Actually if I'd fault the Economist writer for anything, it's that s/he lacks the courage of her own optimism. I disagree when the blogger says it's too bad Obama can't use this part of his record as a plank in his reelection platform. Voters recognize the importance of international goodwill toward the United States just as readily as the writer does. If not, then why do you think the public was so horrified to see Bush and Cheney defiantly thumbing their noses at the rest of the world? (The big mystery to me is why on earth the current crop of candidates have tacked back toward Cheney-esque chest-thumping.) More to the point, though, all signals from the White House put this success in their "top three" foreign policy achievements of the first term: winding down the Iraq and Afghanistan wars, decimating Al Qaeda, and greater receptivity and trust around the world of US leadership.
Interestingly, James Fallows of The Atlantic makes the exact same underestimation of voters in his rigorous new assessment of Obama's presidency. Here's how he concludes a graf stressing the importance of America's improved standing in the world:
These changes can make a real difference for American ideals and interests, but it is hard to mention them in American political debates without sounding “French.”
Okay, let me try this in my very best American accent (whatever that is). It is very difficult and sometimes impossible to accomplish America's international aims -- disrupt terror networks, keep the global economy strong, stem the spread of nuclear weapons -- without the support and help of others. Is the common sense of this really so hard to get across to the voting public?
One key point is how the importance of international support applies across a wide range of issues. You can see this within the Democracy in America post, which is ostensibly about the nations aligned with America in opposition to a butcherous Syrian regime but also notes the Southeast Asian countries grateful for US help in resisting China's territorial claims in the South China Sea. In other words, those who pigeonhole such forward-leaning diplomacy as "soft power" are missing the point.
Which brings us to the problem of Iran. Whenever you hear about President Obama's success in ratcheting up the toughest set of sanctions ever imposed on Iran, you should think about the massive diplomatic effort required to accomplish this. And it is ongoing. Our friends at Center for American Progress, for instance, remind us that discussion of Iran with China has continued throughout the past three years and is bound to be on the agenda for Vice President Xi Jinping's visit next week.
Given America's difficult history with Iran and close alliance with Israel, there's been a tendency in the international politics of the Iranian nuclear program to view the issue as a pet cause of the United States -- rather than a truly shared nuclear proliferation problem. This is the essence of the challenge, and of the Obama administration's success, in recasting American leadership. A measure of an effective foreign policy is to convince others that the United States is upholding important norms of the international community -- preserving a social contract -- and not just a big bad superpower. That's the point of President Obama's frequent references to the obligations and responsibilities of nations, including our own (e.g. the New START nuclear arms treaty).

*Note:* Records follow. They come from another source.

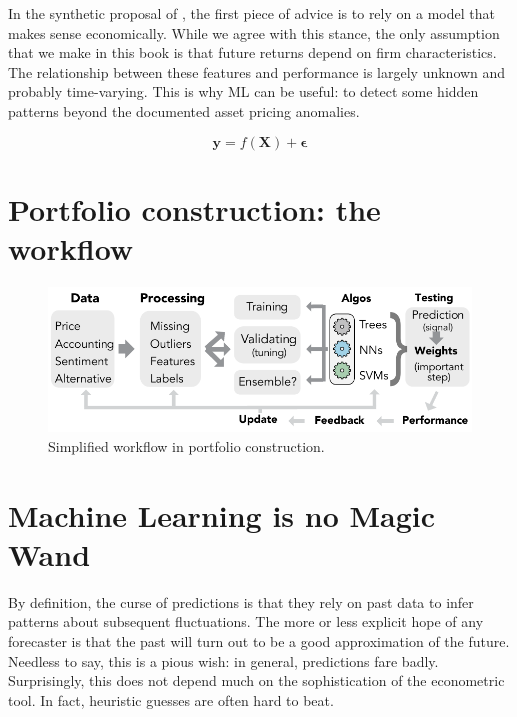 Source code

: \documentclass[]{krantz}
\theoremstyle{definition}
\theoremstyle{definition}
\theoremstyle{definition}
\theoremstyle{remark}
\begin{document}
In the synthetic proposal of \citet{arnott2019backtesting}, the first
piece of advice is to rely on a model that makes sense economically.
While we agree with this stance, the only assumption that we make in
this book is that future returns depend on firm characteristics. The
relationship between these features and performance is largely unknown
and probably time-varying. This is why ML can be useful: to detect some
hidden patterns beyond the documented asset pricing anomalies.

\begin{equation}
\mathbf{y}=f(\mathbf{X})+\mathbf{\epsilon}
\label{eq:ML}
\end{equation}

\hypertarget{portfolio-construction-the-workflow}{%
\section{Portfolio construction: the
workflow}\label{portfolio-construction-the-workflow}}

\begin{figure}[H]

{\centering \includegraphics[width=16.54in]{images/scheme2} 

}

\caption{Simplified workflow in portfolio construction.}\label{fig:figscheme2}
\end{figure}

\hypertarget{machine-learning-is-no-magic-wand}{%
\section{Machine Learning is no Magic
Wand}\label{machine-learning-is-no-magic-wand}}

By definition, the curse of predictions is that they rely on past data
to infer patterns about subsequent fluctuations. The more or less
explicit hope of any forecaster is that the past will turn out to be a
good approximation of the future. Needless to say, this is a pious wish:
in general, predictions fare badly. Surprisingly, this does not depend
much on the sophistication of the econometric tool. In fact, heuristic
guesses are often hard to beat.
\end{document}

After reading this skepticism in The Economist and The Atlantic about America's improved international image as a campaign theme, I looked back at some of my own posts from four years ago. In 2008, candidate Obama could aim his foreign policy argument at a public deeply unsettled at how out of step with the rest of the world we had gotten -- and acutely aware what trouble it could cause us. In 2012, President Obama runs for re-election having put these ideas about a more conscientious style of global leadership into action. And his record shows that they work.